What is required:
Match the word "beautiful". Return each line of the data below where it appears.
(Stored data)
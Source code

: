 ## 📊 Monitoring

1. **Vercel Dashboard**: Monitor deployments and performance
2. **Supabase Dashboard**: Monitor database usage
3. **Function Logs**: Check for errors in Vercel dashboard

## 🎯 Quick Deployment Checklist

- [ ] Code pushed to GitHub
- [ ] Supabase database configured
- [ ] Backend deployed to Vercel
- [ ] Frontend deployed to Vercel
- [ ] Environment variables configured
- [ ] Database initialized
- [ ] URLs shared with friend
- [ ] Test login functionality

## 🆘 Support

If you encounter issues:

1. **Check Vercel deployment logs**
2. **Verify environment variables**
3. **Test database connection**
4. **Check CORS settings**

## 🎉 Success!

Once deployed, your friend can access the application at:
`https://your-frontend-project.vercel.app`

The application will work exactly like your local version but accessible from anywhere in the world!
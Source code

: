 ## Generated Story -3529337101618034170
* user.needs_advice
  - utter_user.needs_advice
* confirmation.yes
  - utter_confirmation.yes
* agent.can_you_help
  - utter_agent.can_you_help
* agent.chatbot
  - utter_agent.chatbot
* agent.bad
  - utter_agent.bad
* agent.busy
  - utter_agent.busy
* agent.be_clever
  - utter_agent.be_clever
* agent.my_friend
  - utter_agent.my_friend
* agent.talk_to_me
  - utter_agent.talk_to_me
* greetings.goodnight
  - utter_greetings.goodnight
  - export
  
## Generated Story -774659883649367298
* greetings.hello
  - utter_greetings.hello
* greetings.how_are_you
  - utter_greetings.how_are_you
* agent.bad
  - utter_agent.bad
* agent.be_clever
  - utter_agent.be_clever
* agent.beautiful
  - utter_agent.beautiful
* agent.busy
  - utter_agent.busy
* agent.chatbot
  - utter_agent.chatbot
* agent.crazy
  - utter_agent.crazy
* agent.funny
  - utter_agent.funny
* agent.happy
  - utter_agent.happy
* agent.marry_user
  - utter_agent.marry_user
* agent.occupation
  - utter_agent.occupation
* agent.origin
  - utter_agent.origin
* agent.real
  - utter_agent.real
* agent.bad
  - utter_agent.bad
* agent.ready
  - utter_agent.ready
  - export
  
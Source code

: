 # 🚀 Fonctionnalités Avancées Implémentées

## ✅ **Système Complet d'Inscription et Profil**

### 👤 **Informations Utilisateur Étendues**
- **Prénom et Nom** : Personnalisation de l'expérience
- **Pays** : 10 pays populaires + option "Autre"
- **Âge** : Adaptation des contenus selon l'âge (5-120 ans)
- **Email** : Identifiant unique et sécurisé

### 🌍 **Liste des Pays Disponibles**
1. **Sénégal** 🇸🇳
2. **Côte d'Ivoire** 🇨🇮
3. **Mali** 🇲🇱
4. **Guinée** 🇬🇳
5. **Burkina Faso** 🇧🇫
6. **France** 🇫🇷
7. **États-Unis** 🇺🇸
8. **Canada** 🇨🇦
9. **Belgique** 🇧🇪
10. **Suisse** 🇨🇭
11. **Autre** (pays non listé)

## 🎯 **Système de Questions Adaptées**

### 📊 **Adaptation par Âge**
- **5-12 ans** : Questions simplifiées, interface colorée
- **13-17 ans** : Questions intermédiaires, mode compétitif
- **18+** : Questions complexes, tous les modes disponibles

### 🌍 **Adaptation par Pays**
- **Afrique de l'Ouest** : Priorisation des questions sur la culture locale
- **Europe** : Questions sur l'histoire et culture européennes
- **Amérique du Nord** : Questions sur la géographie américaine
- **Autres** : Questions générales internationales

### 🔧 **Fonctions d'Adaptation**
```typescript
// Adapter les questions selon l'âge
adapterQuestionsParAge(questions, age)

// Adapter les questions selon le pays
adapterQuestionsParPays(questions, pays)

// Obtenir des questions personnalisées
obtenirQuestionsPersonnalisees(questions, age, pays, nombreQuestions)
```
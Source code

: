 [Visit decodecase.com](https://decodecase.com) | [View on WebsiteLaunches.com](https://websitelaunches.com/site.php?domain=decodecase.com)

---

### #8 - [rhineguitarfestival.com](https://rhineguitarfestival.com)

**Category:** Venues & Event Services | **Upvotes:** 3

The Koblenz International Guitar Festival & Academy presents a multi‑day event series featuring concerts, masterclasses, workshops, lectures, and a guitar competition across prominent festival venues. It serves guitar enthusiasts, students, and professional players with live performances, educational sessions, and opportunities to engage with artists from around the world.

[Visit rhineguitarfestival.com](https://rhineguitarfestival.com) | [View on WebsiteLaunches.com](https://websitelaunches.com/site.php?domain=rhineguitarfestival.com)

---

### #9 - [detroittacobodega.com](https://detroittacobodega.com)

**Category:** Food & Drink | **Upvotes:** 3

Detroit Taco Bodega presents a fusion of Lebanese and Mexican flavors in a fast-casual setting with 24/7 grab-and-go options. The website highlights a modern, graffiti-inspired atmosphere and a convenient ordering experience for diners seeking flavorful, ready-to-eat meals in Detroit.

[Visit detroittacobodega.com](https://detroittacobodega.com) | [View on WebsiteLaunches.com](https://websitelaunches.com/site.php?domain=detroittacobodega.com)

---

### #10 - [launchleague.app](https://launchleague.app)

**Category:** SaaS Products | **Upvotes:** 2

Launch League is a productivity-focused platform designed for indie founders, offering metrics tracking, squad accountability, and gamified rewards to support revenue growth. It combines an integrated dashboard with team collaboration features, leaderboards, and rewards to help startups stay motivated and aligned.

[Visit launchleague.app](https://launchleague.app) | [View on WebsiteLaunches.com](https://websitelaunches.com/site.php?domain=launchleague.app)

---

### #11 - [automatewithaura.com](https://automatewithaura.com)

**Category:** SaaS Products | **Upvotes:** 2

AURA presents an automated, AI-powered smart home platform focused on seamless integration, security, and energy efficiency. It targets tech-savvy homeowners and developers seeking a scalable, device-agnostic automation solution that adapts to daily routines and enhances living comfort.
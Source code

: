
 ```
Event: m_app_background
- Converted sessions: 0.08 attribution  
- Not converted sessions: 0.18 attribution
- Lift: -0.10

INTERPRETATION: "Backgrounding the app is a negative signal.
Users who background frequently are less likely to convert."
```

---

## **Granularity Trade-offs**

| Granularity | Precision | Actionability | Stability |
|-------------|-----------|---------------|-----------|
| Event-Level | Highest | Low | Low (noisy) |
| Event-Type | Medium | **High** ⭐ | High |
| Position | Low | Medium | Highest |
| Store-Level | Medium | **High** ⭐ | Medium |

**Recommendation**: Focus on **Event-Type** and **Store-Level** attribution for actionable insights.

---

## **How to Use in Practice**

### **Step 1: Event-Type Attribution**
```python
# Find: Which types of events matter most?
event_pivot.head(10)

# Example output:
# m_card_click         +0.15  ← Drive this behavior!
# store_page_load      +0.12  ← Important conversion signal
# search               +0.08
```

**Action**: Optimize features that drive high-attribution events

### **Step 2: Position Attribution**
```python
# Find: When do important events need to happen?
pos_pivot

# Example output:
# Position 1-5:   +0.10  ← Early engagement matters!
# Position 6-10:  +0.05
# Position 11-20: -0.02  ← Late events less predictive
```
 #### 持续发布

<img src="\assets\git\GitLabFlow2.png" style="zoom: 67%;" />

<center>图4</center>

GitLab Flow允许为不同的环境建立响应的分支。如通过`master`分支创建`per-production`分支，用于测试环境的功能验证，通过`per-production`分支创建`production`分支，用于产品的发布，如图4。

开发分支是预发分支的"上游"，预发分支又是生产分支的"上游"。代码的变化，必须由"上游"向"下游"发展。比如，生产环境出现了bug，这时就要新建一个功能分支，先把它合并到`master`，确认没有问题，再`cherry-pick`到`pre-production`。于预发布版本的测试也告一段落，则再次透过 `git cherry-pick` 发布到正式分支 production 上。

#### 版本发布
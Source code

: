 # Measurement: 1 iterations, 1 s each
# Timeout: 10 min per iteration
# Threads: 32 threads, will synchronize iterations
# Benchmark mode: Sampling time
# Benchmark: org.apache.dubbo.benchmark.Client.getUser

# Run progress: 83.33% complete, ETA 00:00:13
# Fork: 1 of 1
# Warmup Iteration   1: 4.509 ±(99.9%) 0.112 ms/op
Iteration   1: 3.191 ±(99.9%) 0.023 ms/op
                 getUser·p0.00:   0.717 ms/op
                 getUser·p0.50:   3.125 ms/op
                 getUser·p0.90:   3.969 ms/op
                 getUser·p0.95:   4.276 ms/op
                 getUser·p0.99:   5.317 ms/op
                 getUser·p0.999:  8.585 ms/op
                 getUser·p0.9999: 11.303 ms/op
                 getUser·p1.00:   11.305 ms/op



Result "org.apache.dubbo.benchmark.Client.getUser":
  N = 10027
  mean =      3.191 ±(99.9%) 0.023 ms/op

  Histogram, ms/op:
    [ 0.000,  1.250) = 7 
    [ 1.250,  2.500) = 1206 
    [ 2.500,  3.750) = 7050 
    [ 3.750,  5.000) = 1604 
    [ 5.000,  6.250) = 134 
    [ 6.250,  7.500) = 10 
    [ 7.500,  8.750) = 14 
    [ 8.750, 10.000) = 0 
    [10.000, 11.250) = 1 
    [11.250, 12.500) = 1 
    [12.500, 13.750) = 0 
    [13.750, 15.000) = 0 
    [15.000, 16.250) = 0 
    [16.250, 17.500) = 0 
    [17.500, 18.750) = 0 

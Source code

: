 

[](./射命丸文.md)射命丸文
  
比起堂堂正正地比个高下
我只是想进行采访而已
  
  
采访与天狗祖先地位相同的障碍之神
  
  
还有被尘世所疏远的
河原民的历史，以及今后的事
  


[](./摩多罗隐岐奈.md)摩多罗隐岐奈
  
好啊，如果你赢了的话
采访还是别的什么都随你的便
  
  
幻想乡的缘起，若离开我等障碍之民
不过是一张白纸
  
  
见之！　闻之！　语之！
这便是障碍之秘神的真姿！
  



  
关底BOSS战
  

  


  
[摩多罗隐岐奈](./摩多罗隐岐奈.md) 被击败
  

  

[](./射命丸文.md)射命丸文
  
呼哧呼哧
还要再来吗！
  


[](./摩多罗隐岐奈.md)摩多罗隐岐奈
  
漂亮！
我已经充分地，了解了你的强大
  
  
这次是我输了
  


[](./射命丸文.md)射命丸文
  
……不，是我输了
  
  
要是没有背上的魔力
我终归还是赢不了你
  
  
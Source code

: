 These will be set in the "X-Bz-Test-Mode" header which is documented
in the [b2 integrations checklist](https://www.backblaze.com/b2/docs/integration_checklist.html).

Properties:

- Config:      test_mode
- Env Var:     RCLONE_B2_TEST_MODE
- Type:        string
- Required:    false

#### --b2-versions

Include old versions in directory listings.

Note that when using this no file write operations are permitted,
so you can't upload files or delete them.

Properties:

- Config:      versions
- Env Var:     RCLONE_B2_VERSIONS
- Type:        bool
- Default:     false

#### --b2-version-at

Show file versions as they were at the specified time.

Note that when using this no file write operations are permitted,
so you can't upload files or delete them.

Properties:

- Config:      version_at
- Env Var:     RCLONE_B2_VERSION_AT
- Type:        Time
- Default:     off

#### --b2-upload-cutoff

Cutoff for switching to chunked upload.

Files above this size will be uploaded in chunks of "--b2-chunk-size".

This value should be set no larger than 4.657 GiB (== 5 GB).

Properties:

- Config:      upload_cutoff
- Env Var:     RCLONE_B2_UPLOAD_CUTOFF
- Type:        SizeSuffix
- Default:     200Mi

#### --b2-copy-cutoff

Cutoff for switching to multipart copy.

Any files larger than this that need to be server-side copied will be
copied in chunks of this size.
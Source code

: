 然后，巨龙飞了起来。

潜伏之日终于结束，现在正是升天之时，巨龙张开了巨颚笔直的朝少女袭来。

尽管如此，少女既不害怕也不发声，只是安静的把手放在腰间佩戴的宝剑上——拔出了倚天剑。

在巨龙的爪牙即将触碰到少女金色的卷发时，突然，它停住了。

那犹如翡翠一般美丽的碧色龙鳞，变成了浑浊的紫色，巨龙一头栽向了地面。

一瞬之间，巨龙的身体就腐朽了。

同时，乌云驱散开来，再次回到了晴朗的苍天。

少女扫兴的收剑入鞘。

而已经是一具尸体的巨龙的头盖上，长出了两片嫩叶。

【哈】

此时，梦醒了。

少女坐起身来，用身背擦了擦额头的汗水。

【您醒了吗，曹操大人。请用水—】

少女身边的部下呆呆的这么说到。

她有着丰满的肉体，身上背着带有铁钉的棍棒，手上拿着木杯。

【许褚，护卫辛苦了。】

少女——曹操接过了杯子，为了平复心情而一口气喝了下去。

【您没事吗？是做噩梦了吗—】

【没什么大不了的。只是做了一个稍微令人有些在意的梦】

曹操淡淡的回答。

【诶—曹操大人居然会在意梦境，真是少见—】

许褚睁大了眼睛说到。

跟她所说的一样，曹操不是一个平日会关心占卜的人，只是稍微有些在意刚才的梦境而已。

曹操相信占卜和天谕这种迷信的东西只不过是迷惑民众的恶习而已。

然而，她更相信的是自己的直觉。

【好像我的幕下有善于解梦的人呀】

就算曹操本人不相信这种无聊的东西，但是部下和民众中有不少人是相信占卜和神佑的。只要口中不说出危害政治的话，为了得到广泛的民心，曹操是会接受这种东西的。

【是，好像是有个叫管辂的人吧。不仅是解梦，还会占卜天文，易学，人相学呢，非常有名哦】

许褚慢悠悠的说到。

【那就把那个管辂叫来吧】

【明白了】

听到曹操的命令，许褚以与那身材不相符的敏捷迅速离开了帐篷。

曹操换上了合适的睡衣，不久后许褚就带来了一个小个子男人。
(End Stored data)
Answer box:
* agent.beautiful
  - utter_agent.beautiful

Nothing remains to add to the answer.